Hi,
onlyonemac wrote:
I haven't posted for a while but the other day I was thinking about a stark difference between the BIOS and us operating system developers. You see, we always struggle to support every different kind of hardware that could possibly exist, yet whenever there's a BIOS function to do something it will probably be able to do it with whatever hardware you supply. And now what I can't work out is how come BIOSes are so able to work with any kind of hardware.
BIOS doesn't support that much hardware.

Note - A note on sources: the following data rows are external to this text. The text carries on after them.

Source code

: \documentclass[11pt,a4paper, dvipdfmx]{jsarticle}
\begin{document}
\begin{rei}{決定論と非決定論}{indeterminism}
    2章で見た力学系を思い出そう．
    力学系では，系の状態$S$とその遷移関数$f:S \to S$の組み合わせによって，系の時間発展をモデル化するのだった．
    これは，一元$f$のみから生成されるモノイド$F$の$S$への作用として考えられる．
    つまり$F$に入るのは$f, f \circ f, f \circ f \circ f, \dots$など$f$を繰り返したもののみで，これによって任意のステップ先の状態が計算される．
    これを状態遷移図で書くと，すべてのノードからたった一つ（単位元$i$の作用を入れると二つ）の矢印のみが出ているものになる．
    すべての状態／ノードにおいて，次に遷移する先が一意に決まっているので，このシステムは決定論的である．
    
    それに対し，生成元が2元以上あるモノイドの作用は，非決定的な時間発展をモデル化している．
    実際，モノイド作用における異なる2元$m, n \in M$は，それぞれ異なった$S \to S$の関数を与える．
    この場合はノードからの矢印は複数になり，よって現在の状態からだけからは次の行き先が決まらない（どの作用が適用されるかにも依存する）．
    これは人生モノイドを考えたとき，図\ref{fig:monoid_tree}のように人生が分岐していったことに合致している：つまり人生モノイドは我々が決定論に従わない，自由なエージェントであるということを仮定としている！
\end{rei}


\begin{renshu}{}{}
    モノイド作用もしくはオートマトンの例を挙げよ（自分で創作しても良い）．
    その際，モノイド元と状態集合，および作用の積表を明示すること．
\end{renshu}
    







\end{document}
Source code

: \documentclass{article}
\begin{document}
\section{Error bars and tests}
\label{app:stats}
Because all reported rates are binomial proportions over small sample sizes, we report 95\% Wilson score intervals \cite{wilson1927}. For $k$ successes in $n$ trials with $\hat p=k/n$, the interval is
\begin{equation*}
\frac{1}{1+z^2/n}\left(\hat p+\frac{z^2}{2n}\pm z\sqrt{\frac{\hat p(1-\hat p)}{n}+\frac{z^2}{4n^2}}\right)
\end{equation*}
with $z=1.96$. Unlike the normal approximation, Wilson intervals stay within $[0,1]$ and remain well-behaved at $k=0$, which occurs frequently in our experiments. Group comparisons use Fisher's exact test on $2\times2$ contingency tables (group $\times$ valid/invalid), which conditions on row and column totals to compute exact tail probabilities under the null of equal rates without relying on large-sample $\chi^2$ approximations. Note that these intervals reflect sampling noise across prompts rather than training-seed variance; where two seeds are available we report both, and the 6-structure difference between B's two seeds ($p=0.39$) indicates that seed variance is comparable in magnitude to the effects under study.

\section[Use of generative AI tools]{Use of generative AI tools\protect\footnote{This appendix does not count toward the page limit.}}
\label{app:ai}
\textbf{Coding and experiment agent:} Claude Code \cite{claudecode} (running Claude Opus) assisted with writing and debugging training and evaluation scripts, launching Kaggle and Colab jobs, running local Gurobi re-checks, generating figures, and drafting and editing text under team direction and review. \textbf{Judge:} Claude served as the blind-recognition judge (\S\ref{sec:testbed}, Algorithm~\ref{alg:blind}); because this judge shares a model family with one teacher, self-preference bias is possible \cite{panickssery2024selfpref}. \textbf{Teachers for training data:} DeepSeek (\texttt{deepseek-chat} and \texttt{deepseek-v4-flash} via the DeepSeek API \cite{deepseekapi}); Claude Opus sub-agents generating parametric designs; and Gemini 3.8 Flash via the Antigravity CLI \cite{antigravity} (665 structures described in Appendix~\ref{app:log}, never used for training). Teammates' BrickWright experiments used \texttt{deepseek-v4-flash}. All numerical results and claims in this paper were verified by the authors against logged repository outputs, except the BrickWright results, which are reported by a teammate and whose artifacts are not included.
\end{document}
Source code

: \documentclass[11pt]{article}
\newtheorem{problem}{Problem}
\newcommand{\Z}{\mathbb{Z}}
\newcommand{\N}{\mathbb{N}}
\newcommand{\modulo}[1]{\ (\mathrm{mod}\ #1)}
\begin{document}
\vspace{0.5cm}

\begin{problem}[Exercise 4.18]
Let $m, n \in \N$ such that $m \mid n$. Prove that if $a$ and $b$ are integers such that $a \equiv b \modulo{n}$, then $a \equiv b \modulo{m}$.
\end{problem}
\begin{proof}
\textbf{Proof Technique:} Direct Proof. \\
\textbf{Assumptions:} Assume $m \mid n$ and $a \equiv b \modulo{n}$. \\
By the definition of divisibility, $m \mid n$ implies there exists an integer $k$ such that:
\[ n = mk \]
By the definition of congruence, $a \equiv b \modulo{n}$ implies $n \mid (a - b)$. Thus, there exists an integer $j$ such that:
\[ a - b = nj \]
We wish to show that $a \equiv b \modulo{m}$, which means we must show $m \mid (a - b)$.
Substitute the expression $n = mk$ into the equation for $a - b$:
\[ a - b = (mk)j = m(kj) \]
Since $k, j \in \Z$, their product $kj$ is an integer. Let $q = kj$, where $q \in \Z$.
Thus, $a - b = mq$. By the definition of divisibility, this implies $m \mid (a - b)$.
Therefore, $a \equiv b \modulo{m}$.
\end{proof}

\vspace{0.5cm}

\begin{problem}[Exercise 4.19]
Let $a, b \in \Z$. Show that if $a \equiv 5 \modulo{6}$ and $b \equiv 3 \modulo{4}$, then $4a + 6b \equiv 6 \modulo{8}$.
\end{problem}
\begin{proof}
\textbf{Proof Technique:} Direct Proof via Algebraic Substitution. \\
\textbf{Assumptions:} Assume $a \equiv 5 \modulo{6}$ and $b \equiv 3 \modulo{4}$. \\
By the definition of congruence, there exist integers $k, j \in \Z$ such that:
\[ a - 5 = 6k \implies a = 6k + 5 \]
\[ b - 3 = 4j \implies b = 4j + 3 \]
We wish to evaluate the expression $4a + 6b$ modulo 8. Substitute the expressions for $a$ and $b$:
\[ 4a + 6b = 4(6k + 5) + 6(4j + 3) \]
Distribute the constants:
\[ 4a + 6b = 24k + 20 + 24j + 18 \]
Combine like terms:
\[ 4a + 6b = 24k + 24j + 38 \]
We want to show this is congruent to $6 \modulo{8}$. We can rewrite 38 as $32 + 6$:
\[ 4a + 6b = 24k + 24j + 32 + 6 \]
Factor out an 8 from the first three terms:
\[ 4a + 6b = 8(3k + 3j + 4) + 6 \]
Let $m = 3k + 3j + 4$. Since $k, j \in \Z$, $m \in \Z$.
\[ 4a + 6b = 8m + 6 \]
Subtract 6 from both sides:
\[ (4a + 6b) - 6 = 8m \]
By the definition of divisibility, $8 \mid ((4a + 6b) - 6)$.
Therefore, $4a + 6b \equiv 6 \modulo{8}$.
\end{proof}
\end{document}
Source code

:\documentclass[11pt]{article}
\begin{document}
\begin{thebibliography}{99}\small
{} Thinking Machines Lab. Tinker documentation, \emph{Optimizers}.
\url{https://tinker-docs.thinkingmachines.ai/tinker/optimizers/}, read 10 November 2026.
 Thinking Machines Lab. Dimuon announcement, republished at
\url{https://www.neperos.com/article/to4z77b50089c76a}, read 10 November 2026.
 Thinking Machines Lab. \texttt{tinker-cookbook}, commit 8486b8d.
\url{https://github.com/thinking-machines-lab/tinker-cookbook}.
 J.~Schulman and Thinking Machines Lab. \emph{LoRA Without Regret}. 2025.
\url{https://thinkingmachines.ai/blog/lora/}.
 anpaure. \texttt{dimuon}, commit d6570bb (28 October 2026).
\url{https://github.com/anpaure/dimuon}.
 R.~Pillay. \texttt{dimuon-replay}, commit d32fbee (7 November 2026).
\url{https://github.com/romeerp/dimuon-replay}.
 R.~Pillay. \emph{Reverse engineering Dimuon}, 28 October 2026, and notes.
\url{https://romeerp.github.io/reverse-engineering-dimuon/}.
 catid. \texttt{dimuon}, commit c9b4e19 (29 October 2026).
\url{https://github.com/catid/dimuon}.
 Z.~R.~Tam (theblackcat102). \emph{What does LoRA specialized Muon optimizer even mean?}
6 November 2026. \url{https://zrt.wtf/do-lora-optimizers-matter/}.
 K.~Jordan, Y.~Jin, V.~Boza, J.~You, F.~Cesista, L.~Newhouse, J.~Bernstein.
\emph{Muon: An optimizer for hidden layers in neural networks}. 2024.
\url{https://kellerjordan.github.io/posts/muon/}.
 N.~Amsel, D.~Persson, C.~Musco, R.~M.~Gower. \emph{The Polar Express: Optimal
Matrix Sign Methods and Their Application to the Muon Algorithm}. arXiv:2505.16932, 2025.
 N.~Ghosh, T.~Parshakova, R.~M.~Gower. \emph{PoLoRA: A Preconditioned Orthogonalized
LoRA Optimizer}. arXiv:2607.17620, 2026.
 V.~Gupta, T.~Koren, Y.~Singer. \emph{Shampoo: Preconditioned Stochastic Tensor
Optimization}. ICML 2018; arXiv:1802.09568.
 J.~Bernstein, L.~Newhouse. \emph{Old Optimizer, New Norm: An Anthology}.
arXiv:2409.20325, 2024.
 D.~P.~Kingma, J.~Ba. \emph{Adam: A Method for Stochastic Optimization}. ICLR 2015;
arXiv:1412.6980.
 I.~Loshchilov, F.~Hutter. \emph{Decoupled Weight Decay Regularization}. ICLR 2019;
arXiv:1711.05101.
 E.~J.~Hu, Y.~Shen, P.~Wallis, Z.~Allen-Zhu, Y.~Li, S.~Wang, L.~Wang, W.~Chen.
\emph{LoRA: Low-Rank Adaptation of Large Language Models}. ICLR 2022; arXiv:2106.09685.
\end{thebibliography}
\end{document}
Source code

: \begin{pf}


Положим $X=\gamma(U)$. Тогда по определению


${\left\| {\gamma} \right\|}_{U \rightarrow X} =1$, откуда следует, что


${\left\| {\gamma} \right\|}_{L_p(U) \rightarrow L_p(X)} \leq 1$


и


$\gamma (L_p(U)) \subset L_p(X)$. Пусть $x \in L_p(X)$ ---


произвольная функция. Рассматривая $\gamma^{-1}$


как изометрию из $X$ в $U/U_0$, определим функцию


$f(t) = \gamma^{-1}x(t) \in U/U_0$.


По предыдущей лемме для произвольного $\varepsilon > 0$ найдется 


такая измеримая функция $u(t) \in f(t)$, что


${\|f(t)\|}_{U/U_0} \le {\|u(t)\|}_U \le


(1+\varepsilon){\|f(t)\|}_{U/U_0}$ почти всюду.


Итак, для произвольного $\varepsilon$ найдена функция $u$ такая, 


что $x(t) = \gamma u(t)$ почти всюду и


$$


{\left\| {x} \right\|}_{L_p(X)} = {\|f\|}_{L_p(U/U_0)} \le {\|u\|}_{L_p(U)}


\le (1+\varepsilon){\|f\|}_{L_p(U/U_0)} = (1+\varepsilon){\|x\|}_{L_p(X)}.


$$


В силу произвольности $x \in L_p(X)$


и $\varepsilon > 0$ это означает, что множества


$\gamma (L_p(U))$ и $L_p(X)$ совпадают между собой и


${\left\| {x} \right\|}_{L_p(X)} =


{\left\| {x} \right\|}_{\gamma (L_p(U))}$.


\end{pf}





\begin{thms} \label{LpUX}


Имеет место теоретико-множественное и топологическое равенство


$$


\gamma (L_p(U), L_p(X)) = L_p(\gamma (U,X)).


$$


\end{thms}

For example, it doesn't support:
- Sound input or output (other than PC speaker)
- Video (it's provided by the video card's ROM)
- Networking (it's provided by the network card's ROM)
- IO APICs (not used at all)
- HPET (not used at all)
- IOMMUs (not used at all)
- Game controller/s (joysticks, etc)
In addition; for the hardware it does support, often it's using crusty/slow legacy modes (e.g. basic PIO for hard disks, rather than the full
NCQ with bus-mastering/DMA, etc).
Also; the code is simpler than the corresponding code you'd expect in an decent OS, because:
- there's no protection/isolation (other than being in "hard to modify ROM")
- no support for multiple CPUs (excluding setting MTRRs and populating ACPI tables)
- no support for multi-tasking
- very little memory management
- very simple user interface
- no file system/s
- no disk cache/s
- no need for good performance for anything
- poor fault tolerance (e.g. not even basic exception handlers that work - if anything goes wrong then crash/reboot)
Basically; it only has to be "bare minimum" code that's able to start an OS (and is only used for less than 5 seconds); and none of it is actually good (for any definition of "good" - features, performance, fault handling, etc).
Finally, BIOS developers don't write everything from scratch for every motherboard. Instead, they'd have "generic BIOS code" and customise a few things to suit the chipset/motherboard. The majority of the code would be code that has evolved over the last 30+ years. Some things (e.g. RTC and PIC code) may have been untouched for several decades, some things (e.g. USB support) might have been added 15+ years ago. The amount of "new and untested" code for a motherboard is likely to be very little.